[[ TASK DATA, beginning ]]

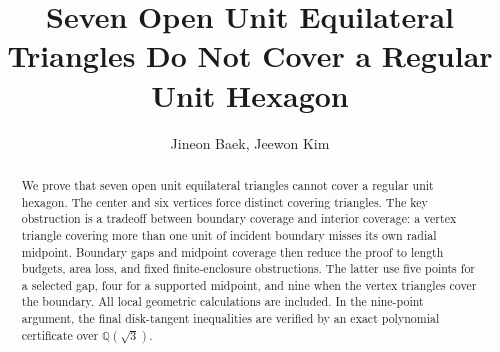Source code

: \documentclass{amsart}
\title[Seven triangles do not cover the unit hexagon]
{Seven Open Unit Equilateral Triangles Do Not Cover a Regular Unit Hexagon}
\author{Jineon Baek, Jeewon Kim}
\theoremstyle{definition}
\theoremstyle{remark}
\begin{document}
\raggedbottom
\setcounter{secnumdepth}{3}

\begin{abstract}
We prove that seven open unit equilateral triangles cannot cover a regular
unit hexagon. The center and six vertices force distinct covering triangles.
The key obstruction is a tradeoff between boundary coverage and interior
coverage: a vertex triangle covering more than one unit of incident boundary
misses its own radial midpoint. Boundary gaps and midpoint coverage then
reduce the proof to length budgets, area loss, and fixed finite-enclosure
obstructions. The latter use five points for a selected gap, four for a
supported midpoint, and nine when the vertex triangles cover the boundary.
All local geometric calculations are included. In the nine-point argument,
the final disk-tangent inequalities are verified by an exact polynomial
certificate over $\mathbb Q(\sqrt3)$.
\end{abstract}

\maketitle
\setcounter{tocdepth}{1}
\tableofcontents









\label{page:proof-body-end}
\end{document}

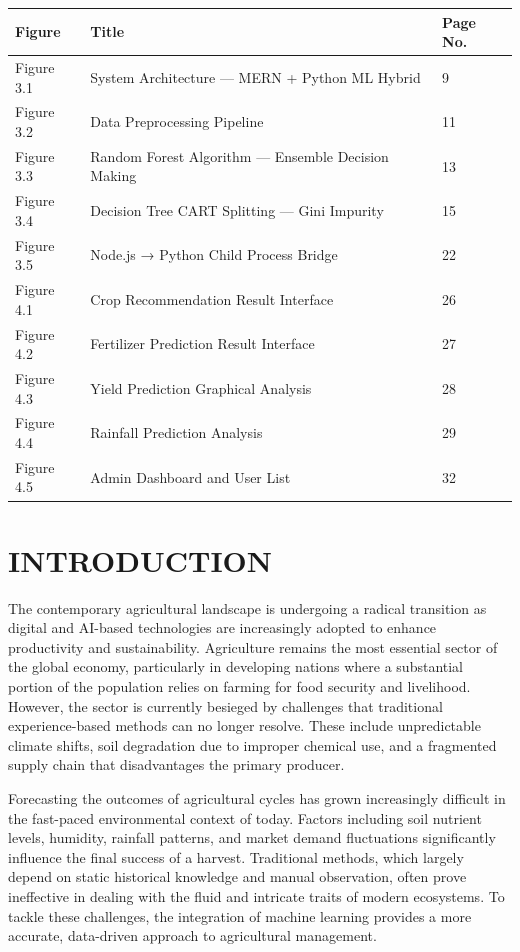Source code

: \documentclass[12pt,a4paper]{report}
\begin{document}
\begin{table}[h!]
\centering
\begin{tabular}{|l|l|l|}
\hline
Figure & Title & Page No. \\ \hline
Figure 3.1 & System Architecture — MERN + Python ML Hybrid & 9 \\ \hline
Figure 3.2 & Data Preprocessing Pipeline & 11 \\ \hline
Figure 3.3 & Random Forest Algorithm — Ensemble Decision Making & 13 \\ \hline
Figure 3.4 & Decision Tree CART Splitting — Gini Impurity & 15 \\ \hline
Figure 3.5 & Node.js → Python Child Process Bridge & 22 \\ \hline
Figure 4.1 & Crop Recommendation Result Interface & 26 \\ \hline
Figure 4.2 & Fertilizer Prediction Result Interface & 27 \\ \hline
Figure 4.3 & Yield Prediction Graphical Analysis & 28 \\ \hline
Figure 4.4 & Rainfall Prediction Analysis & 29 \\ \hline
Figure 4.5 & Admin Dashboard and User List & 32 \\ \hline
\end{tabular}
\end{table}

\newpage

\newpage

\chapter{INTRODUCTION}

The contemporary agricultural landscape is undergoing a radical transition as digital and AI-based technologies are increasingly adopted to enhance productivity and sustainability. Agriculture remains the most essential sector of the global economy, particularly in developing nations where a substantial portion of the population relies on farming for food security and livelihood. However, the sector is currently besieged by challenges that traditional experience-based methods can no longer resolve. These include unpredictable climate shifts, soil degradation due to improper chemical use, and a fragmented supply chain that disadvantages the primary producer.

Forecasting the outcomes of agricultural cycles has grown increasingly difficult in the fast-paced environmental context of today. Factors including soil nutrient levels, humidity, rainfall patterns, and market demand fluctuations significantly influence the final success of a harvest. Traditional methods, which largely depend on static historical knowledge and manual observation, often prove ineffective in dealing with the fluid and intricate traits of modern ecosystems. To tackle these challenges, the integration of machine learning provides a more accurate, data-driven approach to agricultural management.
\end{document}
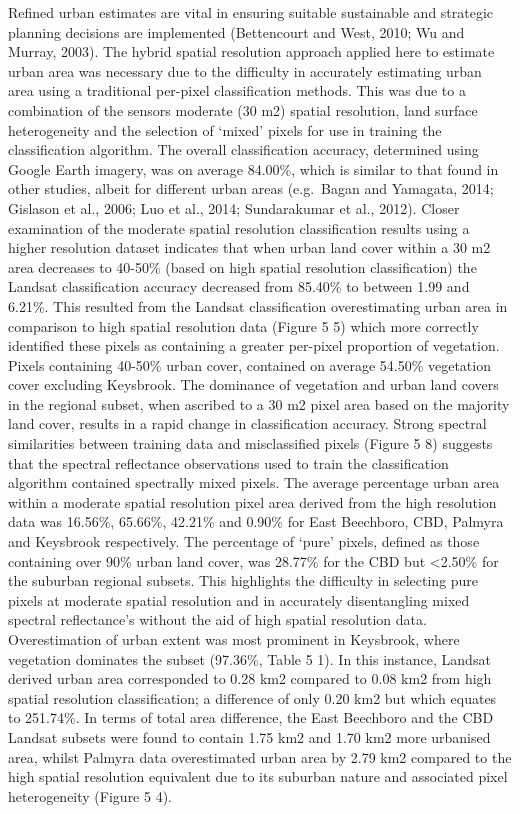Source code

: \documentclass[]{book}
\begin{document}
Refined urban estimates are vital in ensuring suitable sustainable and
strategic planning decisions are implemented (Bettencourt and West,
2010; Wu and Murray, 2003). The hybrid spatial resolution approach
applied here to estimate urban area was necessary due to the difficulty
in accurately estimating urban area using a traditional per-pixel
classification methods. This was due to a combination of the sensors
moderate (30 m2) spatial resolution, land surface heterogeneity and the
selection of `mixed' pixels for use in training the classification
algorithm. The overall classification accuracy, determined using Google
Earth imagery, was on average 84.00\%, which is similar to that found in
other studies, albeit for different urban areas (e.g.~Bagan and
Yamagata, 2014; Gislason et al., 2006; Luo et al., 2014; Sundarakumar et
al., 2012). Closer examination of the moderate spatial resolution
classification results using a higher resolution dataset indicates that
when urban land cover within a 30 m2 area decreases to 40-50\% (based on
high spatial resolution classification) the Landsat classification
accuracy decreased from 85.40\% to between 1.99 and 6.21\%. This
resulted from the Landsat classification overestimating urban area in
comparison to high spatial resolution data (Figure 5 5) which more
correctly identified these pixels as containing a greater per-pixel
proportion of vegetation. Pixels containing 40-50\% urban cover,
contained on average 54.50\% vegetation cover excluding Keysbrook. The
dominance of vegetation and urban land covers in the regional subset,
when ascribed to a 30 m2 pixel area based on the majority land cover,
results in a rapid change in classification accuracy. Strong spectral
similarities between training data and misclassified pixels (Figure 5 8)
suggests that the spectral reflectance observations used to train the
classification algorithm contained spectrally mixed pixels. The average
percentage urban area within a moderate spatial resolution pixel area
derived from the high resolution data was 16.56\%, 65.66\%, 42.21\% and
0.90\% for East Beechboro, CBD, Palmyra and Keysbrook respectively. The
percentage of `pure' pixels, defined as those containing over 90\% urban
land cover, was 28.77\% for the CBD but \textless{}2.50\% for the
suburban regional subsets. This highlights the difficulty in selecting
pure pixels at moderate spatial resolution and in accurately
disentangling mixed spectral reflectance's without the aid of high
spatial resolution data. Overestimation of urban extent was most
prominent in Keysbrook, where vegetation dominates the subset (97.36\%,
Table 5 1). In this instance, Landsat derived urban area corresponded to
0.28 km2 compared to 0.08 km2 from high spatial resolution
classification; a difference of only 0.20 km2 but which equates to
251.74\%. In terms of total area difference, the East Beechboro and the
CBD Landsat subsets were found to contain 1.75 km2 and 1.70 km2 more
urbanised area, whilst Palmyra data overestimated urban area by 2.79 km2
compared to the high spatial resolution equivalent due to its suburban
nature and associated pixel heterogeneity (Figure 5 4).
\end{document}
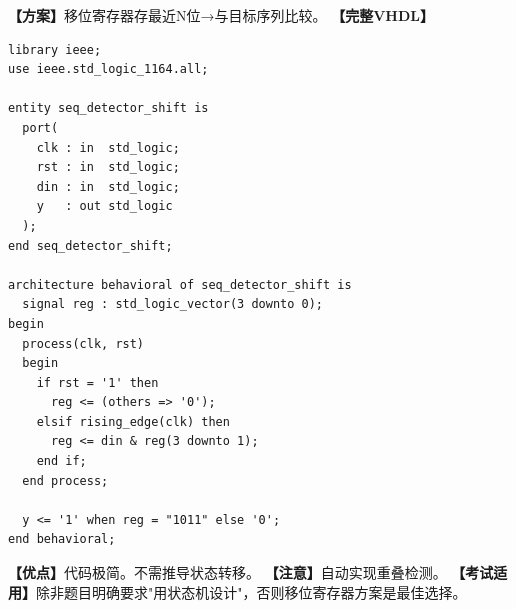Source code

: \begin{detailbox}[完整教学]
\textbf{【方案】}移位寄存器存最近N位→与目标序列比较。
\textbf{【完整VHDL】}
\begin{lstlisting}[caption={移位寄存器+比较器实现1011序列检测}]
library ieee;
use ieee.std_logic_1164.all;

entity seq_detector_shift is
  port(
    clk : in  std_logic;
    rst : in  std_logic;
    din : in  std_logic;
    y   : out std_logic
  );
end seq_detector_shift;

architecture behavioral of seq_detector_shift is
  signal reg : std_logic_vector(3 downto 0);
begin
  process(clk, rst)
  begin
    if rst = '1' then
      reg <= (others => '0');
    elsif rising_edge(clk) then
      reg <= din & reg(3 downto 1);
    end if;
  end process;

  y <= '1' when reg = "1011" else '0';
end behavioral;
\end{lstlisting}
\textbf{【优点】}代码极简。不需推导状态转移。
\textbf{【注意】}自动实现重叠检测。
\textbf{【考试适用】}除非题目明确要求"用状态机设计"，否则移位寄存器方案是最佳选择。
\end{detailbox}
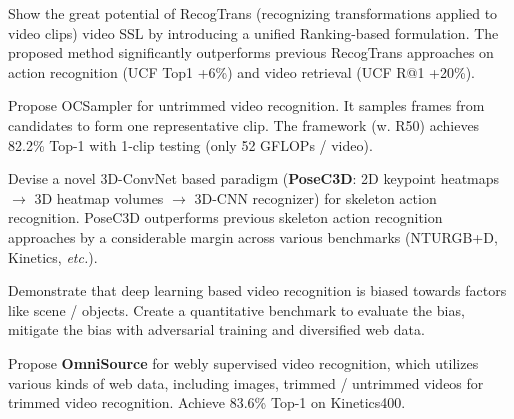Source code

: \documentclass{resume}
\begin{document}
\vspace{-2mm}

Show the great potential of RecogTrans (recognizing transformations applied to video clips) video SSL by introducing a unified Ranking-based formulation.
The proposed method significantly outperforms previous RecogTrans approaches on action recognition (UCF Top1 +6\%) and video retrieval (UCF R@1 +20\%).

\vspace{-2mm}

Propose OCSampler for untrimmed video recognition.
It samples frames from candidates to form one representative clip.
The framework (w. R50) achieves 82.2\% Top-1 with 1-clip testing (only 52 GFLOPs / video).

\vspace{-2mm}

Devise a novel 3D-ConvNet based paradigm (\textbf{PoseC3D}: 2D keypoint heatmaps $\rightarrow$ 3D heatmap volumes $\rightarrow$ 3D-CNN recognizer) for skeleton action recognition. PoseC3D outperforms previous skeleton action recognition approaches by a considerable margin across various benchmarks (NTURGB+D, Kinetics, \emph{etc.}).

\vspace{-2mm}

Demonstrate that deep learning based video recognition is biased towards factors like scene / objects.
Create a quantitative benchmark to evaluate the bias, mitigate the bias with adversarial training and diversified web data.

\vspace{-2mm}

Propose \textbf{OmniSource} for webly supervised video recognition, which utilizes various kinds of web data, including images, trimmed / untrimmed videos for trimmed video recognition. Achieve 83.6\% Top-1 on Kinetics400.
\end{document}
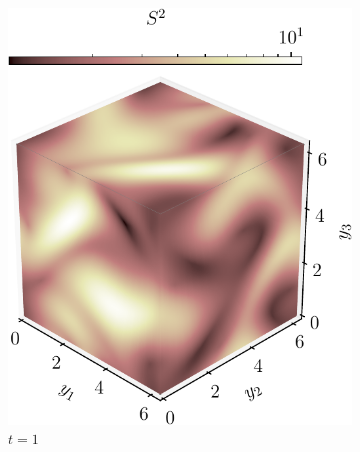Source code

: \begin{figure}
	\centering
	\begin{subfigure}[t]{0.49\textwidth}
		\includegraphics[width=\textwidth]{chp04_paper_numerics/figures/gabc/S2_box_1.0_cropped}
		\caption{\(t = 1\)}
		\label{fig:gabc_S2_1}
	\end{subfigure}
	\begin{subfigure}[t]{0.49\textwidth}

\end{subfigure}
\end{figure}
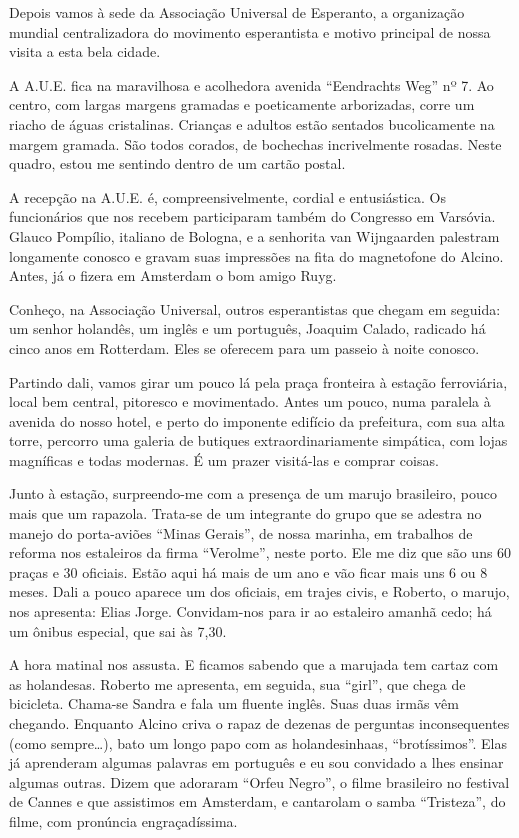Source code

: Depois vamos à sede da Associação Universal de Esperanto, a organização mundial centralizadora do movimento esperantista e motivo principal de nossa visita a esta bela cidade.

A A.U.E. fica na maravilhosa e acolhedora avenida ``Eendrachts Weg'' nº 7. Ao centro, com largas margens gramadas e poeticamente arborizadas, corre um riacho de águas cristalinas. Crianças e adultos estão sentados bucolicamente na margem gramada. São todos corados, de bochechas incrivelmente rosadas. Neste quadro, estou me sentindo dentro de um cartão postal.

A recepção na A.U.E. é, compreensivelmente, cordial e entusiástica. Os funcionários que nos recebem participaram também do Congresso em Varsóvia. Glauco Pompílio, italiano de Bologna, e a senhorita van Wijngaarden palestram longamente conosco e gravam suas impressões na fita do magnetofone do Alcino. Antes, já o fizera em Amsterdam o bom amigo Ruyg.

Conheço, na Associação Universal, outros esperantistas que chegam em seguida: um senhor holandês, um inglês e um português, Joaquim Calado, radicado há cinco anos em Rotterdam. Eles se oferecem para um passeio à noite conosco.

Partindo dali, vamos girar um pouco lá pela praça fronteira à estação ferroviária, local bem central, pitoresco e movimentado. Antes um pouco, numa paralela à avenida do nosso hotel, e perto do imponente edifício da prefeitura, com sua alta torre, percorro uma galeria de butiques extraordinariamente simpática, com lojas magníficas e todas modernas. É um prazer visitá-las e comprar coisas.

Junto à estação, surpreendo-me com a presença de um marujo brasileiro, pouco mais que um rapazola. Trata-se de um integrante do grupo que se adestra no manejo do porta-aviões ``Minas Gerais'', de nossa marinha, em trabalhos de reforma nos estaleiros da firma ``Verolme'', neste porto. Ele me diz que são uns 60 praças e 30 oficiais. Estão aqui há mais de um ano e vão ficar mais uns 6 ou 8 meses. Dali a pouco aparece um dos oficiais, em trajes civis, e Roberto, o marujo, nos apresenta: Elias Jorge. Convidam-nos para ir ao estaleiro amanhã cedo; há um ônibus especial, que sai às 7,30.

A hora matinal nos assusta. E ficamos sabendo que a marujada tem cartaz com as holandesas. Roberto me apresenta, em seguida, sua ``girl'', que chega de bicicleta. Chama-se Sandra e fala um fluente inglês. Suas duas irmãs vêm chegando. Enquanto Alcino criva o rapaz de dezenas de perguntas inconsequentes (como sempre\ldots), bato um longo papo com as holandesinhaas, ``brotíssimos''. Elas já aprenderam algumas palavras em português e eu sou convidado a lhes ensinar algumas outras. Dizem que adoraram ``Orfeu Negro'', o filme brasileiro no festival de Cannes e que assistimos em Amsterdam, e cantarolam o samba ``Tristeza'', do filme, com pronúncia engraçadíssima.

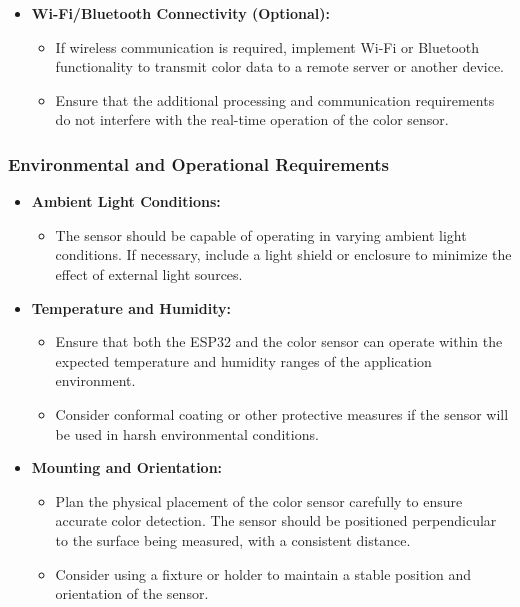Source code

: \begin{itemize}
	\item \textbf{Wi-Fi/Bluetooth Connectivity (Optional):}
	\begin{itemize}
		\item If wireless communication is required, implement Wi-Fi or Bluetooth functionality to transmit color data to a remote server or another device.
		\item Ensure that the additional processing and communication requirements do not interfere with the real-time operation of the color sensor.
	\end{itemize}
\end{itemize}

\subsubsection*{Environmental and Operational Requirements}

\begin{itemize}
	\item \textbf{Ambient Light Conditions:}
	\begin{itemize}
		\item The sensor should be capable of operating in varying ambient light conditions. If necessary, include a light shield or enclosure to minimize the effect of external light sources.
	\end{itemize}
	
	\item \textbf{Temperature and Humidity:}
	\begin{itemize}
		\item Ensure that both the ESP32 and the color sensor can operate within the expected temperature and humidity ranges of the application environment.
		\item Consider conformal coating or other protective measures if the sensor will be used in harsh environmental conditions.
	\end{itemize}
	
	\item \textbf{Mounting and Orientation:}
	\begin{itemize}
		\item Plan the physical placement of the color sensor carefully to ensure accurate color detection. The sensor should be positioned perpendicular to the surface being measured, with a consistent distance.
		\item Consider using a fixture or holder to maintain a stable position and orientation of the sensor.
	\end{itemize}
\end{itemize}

[[ TASK DATA, end ]]

WHAT THE EXERCISE ASKS –
In the entries above, find the line holding "Figure 3.1 &" and the line holding "Figure 3.5 &", then retype exactly those two lines and every line between them, and nothing else.

WRITTEN SOLUTION –
Figure 3.1 & System Architecture — MERN + Python ML Hybrid & 9 \\ \hline
Figure 3.2 & Data Preprocessing Pipeline & 11 \\ \hline
Figure 3.3 & Random Forest Algorithm — Ensemble Decision Making & 13 \\ \hline
Figure 3.4 & Decision Tree CART Splitting — Gini Impurity & 15 \\ \hline
Figure 3.5 & Node.js → Python Child Process Bridge & 22 \\ \hline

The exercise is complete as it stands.